▶ _Exercise_: All lines from the opening of the entries below through the line containing "4. **Machine Learning" must be output exactly as they appear, with no other lines.
○ ○ ○ ○
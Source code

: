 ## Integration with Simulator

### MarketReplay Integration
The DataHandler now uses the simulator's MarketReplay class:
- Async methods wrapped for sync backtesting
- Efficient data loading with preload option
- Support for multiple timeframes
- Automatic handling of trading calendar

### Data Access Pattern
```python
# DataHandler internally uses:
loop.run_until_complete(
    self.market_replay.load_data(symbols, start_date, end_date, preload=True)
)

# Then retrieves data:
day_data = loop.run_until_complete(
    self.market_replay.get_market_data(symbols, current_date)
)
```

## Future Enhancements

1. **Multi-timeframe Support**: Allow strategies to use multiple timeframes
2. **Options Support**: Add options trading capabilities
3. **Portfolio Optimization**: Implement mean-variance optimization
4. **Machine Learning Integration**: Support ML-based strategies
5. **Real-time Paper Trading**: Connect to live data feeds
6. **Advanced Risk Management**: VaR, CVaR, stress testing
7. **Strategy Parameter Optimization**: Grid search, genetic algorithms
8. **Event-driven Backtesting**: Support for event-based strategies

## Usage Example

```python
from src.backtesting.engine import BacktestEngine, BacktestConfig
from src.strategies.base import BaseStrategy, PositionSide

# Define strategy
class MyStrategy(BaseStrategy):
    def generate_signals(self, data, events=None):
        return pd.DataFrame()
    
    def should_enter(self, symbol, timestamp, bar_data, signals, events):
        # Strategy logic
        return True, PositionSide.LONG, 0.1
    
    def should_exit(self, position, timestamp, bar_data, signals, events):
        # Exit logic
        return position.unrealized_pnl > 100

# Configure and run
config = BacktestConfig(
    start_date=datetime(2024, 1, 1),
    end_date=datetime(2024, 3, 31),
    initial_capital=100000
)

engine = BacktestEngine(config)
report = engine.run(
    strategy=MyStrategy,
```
○ ○ ○ ○
▶ _Reply_:
Source code

: ## Integration with Simulator

### MarketReplay Integration
The DataHandler now uses the simulator's MarketReplay class:
- Async methods wrapped for sync backtesting
- Efficient data loading with preload option
- Support for multiple timeframes
- Automatic handling of trading calendar

### Data Access Pattern
```python
# DataHandler internally uses:
loop.run_until_complete(
    self.market_replay.load_data(symbols, start_date, end_date, preload=True)
)

# Then retrieves data:
day_data = loop.run_until_complete(
    self.market_replay.get_market_data(symbols, current_date)
)
```

## Future Enhancements

1. **Multi-timeframe Support**: Allow strategies to use multiple timeframes
2. **Options Support**: Add options trading capabilities
3. **Portfolio Optimization**: Implement mean-variance optimization
4. **Machine Learning Integration**: Support ML-based strategies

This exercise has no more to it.